L’Église Catholique et les traductions

par Rémy Mahoudeaux
lundi 18 novembre 2019

« Tempête dans un bénitier » se gaussait le bouffeur de curés Georges Brassens, non sans humour, pour fustiger l’abandon du latin suite au concile Vatican II, et l’adoption des langues dites vulgaires pour la liturgie de la Messe. Ici et maintenant, la force du vent ne causera sans doute pas de houle susceptible de faire chavirer la barque de l’Église de France. Sa Conférence des Évêques a annoncé la validation par les autorités Vaticanes d’une nouvelle version du Missel, ce gros bouquin où est inscrit le texte liturgique conforme au canon. Elle sera opérationnelle en 2020.

Certes, un effort essentiel avait déjà été fait il y a peu, en remplaçant dans la prière du Notre Père un fautif « ne nous soumet pas à la tentation » par un « ne nous laisse pas entrer en tentation ». Il en est qui déplorent encore la version dissidente « ne nous laisse pas succomber à la tentation ».

Des changements se seront fait attendre durant des décennies : la prière sur les offrandes dont la version actuelle est une traduction « bâclée » se voit maintenant traduite d’une façon convenable.1 Même s’il est prévu que puisse perdurer la forme actuelle.

Autre changement : la version française du Credo de Nicée-Constantinople voit le retour du « consubstantiel au Père » qui remplacera le « de même nature que le Père ». Peut-être qu’un jour l’auteur de ces lignes comprendra la nuance qui lui échappe encore …

Il y a des invariants aussi : le nouveau Missel continue de traduire dans le « confiteor » le « mea culpa, mea culpa, mea maxima culpa » par un sobre « oui, j’ai vraiment péché ».

Il n’est pas question de faire ici ni une liste ni un commentaire des novations ou non de ce Missel, mais pour ceux qui veulent approfondir, un frère dominicain qui ne manque pas d’humour a pépié une séquence2 que vous trouverez au bout du lien : https://twitter.com/OBrother_op/status/1191644684445192192?s=20

Quelques réflexions personnelles d’un qui essaye d’être catholique et pratiquant et qui fût un cancre en latin, au point d’abandonner très vite l’apprentissage de cette langue.

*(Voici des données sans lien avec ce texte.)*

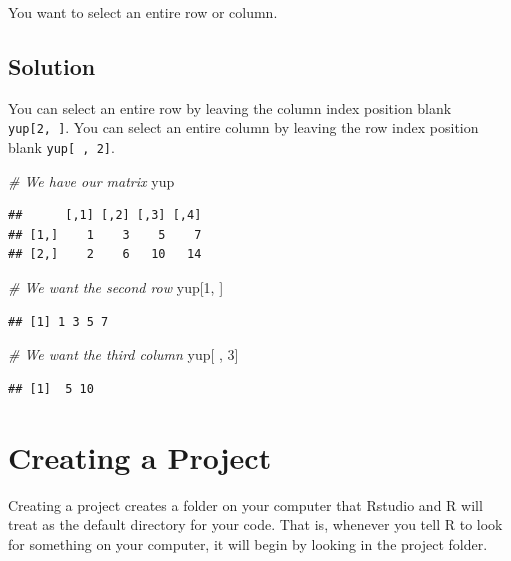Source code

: \documentclass[
]{book}
\newenvironment{Shaded}{\begin{snugshade}}{\end{snugshade}}
\newcommand{\CommentTok}[1]{\textcolor[rgb]{0.56,0.35,0.01}{\textit{#1}}}
\newcommand{\DecValTok}[1]{\textcolor[rgb]{0.00,0.00,0.81}{#1}}
\newcommand{\NormalTok}[1]{#1}
\begin{document}
You want to select an entire row or column.

\hypertarget{solution-4}{%
\subsection{Solution}\label{solution-4}}

You can select an entire row by leaving the column index position blank \texttt{yup{[}2,\ {]}}. You can select an entire column by leaving the row index position blank \texttt{yup{[}\ ,\ 2{]}}.

\begin{Shaded}
\begin{Highlighting}[]
\CommentTok{\# We have our matrix}
\NormalTok{yup}
\end{Highlighting}
\end{Shaded}

\begin{verbatim}
##      [,1] [,2] [,3] [,4]
## [1,]    1    3    5    7
## [2,]    2    6   10   14
\end{verbatim}

\begin{Shaded}
\begin{Highlighting}[]
\CommentTok{\# We want the second row}
\NormalTok{yup[}\DecValTok{1}\NormalTok{, ]}
\end{Highlighting}
\end{Shaded}

\begin{verbatim}
## [1] 1 3 5 7
\end{verbatim}

\begin{Shaded}
\begin{Highlighting}[]
\CommentTok{\# We want the third column}
\NormalTok{yup[ , }\DecValTok{3}\NormalTok{]}
\end{Highlighting}
\end{Shaded}

\begin{verbatim}
## [1]  5 10
\end{verbatim}

\hypertarget{project}{%
\section{Creating a Project}\label{project}}

Creating a project creates a folder on your computer that Rstudio and R will treat as the default directory for your code. That is, whenever you tell R to look for something on your computer, it will begin by looking in the project folder.
\end{document}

Le concile Vatican II s’est clôturé en 1965. En 1975, Monseigneur Marcel Lefebvre, ordonnait des prêtres sans l’accord du Vatican, entrant en dissidence et entraînant avec lui une partie des catholiques qui sont devenus suivant le langage commun « les intégristes ». Parmi les pommes de discorde, il y avait la question de la liturgie. Entre 1975 et 2020, 45 ans se seront écoulés. C’est une pure spéculation d’imaginer que ce presque-schisme ne se serait pas produit avec des traductions moins fautives, mais n’est-il pas déplorable qu’une telle durée soit nécessaire pour corriger des erreurs manifestes ?

Je suis et reste fan d’une liturgie où le fidèle comprend ce qui est dit parce que la barrière de la langue ne l’oblige pas à se plonger dans un missel avec traduction. Mais le latin est la langue officielle de l’Église Catholique et sa déshérence quasi-totale me semble une mauvaise idée. Servir son universalité, c’est apprendre à chaque fidèle que la Messe se dit aussi en latin, et faire en sorte qu’il puisse y participer parce qu’il y est préparé. Il y a des assemblées internationales comme lors des Journées Mondiales de la Jeunesse.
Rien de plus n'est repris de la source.